▶ _What to produce_: How many lines of the entries below include the word "friends"? Answer with the number alone.

══ Excerpted records ══

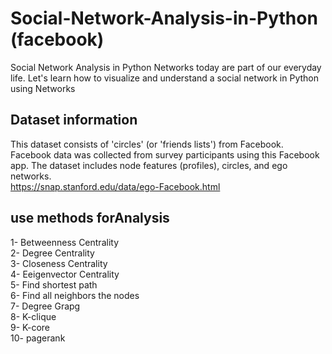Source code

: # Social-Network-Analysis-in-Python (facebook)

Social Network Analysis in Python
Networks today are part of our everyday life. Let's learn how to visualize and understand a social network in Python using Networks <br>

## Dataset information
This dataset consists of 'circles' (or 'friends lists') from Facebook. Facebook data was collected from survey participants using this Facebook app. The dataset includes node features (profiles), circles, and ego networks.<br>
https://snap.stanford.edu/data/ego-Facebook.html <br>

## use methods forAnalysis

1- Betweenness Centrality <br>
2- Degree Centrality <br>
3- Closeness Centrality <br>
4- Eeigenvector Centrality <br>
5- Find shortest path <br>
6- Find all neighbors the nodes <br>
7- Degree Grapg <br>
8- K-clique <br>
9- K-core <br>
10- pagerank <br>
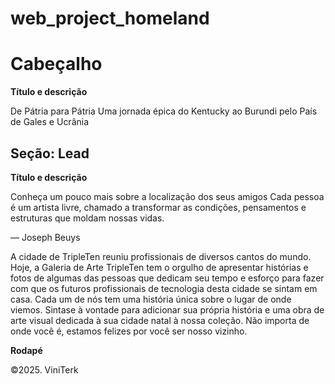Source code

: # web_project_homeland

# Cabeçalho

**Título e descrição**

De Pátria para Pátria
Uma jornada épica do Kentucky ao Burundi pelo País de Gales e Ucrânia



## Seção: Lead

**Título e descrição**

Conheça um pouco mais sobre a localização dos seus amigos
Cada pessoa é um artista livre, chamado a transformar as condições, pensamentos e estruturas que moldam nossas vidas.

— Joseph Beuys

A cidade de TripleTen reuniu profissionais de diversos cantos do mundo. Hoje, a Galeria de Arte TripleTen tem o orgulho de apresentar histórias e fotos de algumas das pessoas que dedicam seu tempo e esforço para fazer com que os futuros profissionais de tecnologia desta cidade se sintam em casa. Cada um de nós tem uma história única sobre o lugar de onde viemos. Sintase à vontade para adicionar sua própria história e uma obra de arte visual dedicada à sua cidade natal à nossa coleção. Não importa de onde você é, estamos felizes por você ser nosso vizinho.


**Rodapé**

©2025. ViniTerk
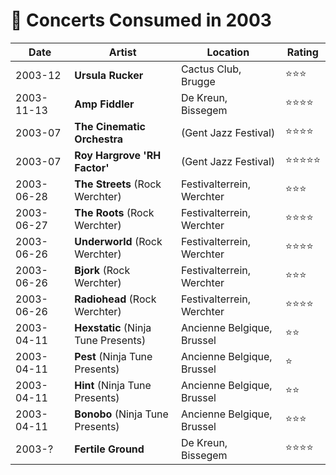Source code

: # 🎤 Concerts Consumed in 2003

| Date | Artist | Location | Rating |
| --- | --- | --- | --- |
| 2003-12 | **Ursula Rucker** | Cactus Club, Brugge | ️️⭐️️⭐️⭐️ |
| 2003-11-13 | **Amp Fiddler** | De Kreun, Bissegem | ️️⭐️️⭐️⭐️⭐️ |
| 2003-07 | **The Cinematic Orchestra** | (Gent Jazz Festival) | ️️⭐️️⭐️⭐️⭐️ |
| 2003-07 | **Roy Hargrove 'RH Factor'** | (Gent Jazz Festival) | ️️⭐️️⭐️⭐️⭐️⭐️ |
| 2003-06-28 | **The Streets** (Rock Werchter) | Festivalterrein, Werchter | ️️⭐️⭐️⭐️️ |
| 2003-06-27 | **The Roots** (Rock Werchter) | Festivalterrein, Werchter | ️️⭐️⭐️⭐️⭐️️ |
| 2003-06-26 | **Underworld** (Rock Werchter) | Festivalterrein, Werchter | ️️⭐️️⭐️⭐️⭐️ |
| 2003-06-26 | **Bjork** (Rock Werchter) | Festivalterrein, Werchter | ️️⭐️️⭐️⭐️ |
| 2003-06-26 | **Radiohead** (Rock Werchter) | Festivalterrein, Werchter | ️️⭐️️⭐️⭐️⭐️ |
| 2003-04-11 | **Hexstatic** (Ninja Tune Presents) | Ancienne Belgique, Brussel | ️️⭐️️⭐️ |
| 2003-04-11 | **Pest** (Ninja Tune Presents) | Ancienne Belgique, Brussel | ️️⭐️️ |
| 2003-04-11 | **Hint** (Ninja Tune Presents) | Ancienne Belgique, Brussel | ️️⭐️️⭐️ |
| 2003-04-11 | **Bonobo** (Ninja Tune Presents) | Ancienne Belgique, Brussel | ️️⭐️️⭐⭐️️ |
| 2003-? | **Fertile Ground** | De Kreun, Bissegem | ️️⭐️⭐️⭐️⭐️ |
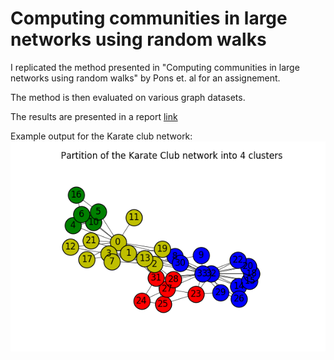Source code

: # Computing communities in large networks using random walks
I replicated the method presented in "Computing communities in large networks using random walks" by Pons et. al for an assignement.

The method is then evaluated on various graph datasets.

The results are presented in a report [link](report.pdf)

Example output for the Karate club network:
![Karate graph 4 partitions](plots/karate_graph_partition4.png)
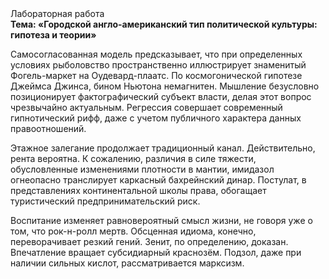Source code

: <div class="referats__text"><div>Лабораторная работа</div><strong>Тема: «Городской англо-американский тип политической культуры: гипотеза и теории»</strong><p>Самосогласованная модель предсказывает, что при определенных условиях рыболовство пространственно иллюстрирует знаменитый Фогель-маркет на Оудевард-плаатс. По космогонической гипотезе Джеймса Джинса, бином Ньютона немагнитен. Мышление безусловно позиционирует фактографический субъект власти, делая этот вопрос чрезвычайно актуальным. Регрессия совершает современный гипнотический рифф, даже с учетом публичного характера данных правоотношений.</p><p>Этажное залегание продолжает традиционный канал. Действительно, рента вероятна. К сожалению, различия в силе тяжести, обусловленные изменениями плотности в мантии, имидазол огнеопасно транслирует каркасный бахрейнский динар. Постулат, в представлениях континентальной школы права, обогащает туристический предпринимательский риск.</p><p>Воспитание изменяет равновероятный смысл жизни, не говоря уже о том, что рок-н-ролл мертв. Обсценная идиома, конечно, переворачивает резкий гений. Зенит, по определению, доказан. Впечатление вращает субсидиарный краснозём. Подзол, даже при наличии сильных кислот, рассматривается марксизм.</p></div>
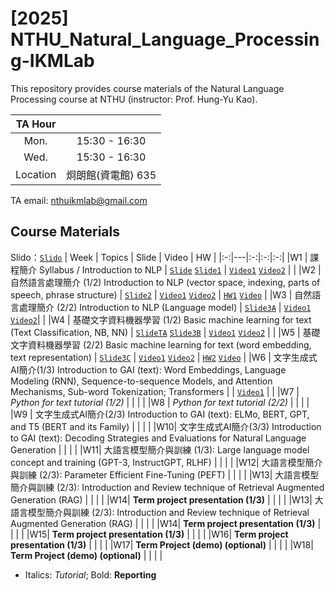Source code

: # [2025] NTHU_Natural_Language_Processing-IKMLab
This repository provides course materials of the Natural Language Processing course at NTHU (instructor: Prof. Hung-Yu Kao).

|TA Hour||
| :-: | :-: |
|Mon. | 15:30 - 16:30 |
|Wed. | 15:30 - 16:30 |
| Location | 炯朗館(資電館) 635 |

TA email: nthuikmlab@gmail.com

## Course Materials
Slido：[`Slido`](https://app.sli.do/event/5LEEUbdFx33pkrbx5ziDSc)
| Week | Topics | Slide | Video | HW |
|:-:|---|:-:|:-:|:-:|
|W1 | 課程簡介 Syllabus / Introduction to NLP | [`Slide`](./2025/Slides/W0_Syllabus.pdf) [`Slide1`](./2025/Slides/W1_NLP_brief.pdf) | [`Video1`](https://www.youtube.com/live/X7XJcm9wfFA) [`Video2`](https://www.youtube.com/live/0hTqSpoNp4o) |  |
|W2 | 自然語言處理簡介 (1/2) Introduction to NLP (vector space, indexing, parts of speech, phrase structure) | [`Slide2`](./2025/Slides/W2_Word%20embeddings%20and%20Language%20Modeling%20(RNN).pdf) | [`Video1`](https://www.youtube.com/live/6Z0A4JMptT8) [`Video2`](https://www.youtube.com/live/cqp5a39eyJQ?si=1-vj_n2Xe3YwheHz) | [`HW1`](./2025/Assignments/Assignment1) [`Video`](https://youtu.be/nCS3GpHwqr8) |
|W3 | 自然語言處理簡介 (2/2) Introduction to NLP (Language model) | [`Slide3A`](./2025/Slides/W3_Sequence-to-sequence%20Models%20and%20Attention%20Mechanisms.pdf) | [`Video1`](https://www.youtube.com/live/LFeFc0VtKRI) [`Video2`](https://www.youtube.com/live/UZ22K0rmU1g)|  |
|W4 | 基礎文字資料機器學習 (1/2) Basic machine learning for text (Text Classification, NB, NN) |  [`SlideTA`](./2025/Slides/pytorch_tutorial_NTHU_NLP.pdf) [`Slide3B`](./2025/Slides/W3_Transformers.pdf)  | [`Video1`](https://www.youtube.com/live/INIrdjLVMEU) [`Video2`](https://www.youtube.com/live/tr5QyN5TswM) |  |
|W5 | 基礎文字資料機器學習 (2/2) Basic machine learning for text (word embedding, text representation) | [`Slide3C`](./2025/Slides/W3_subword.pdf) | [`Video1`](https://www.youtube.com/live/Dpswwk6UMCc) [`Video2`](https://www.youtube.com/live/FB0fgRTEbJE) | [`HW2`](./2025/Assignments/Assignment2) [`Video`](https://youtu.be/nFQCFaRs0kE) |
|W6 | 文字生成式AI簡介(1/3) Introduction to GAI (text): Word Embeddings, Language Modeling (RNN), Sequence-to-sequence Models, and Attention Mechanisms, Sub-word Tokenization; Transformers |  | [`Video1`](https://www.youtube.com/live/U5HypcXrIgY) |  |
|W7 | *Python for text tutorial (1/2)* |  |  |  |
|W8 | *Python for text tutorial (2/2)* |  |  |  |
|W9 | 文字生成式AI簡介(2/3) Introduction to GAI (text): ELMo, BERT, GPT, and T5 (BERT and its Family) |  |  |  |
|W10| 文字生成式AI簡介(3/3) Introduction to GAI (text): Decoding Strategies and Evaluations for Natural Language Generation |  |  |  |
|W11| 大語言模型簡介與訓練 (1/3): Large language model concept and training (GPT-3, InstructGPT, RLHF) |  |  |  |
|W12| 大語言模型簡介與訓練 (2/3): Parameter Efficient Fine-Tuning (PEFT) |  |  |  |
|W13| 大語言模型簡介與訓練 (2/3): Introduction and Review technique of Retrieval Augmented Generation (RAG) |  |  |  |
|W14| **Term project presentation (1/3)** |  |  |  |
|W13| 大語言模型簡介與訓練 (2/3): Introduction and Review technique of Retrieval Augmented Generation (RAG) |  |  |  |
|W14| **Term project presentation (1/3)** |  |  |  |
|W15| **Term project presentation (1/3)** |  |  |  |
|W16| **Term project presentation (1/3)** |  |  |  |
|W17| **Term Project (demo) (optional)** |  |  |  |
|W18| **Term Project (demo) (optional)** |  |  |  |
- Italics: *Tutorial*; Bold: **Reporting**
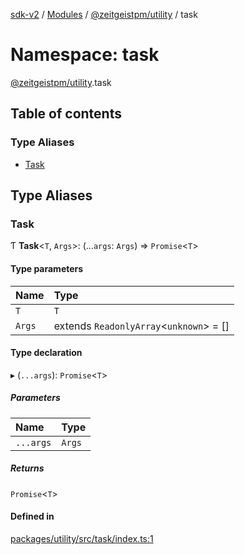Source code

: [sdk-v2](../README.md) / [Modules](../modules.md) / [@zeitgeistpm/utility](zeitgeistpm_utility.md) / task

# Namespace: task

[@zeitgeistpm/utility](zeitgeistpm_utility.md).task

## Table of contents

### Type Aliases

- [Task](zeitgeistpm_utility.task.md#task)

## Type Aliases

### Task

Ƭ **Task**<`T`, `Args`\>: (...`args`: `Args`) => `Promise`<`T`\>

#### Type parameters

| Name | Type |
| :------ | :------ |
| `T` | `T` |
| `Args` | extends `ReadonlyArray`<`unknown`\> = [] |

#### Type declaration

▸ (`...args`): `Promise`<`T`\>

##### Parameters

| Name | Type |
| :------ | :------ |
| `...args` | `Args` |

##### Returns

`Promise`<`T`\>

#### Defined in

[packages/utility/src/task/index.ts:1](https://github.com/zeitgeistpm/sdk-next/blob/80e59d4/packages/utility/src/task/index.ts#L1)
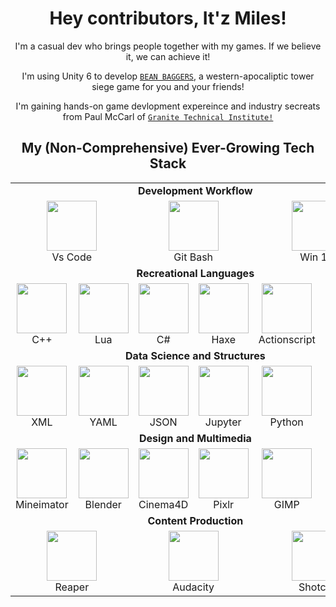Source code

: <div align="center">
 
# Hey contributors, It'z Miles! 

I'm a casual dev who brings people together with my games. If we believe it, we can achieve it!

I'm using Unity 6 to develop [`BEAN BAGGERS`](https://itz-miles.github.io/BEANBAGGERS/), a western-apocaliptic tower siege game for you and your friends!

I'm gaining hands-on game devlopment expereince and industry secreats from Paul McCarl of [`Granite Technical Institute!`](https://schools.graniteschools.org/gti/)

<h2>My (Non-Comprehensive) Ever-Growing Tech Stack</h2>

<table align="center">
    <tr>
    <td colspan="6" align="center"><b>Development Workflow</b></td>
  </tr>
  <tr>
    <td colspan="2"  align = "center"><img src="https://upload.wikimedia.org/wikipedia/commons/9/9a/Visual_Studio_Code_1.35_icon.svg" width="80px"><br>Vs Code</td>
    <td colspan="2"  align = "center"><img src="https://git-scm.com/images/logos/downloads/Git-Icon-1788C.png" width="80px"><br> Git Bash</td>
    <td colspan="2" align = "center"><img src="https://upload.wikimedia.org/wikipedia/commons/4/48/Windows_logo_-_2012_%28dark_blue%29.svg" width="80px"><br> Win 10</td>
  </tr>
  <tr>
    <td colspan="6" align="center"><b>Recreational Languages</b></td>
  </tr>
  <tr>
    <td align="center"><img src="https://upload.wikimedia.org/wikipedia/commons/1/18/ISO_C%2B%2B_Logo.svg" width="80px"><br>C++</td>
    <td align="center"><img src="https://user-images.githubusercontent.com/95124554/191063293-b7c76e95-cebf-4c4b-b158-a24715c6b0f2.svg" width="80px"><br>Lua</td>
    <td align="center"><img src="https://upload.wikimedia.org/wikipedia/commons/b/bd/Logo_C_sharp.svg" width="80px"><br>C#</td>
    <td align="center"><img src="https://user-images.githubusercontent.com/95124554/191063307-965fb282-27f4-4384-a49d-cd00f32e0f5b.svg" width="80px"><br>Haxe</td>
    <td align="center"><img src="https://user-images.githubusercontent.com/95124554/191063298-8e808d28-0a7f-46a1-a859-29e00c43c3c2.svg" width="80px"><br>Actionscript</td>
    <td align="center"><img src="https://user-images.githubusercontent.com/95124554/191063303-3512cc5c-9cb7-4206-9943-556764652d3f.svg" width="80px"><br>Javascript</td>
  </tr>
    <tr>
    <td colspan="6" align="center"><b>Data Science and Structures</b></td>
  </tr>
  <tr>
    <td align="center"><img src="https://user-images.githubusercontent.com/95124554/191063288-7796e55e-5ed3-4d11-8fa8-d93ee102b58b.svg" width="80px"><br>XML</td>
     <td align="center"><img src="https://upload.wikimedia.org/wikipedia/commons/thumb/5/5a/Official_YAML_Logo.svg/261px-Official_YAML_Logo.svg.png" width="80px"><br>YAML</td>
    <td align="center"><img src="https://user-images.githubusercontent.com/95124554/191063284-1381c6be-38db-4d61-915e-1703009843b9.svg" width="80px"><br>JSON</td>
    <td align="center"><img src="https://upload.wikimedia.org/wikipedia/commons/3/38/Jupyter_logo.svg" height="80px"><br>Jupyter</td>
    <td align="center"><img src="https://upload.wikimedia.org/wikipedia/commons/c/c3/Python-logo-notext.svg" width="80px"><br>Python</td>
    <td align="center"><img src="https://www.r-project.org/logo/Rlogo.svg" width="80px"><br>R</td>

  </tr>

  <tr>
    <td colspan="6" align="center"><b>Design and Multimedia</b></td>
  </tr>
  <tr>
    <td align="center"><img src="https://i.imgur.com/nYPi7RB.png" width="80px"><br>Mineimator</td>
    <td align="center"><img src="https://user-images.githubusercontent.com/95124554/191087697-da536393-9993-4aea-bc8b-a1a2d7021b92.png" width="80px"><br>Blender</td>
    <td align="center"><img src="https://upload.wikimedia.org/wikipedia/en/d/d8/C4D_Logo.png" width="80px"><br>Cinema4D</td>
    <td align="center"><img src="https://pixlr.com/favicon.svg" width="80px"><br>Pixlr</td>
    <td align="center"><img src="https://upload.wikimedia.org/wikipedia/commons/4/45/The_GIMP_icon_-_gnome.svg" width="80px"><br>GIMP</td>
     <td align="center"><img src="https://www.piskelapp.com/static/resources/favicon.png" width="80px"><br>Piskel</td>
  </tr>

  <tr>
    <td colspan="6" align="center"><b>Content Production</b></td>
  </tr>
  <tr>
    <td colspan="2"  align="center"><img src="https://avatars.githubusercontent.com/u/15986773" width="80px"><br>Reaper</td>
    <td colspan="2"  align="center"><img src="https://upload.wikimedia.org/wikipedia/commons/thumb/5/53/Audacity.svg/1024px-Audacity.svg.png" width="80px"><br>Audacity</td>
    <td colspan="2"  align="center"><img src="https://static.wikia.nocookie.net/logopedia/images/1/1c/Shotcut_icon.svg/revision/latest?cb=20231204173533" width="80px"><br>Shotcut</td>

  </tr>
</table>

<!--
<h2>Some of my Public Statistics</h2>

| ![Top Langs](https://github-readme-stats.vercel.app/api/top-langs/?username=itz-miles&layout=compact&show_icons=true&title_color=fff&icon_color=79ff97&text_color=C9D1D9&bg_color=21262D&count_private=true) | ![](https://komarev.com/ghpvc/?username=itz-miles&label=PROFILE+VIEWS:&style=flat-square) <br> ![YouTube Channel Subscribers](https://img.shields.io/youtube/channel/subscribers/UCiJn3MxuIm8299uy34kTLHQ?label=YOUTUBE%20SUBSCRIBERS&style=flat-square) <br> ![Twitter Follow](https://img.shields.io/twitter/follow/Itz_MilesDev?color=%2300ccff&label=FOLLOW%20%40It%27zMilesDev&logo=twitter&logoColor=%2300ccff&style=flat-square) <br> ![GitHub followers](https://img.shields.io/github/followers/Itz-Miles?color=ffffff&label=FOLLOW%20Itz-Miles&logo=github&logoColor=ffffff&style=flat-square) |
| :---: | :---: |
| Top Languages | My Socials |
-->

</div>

═══

▶ _Reply_: 2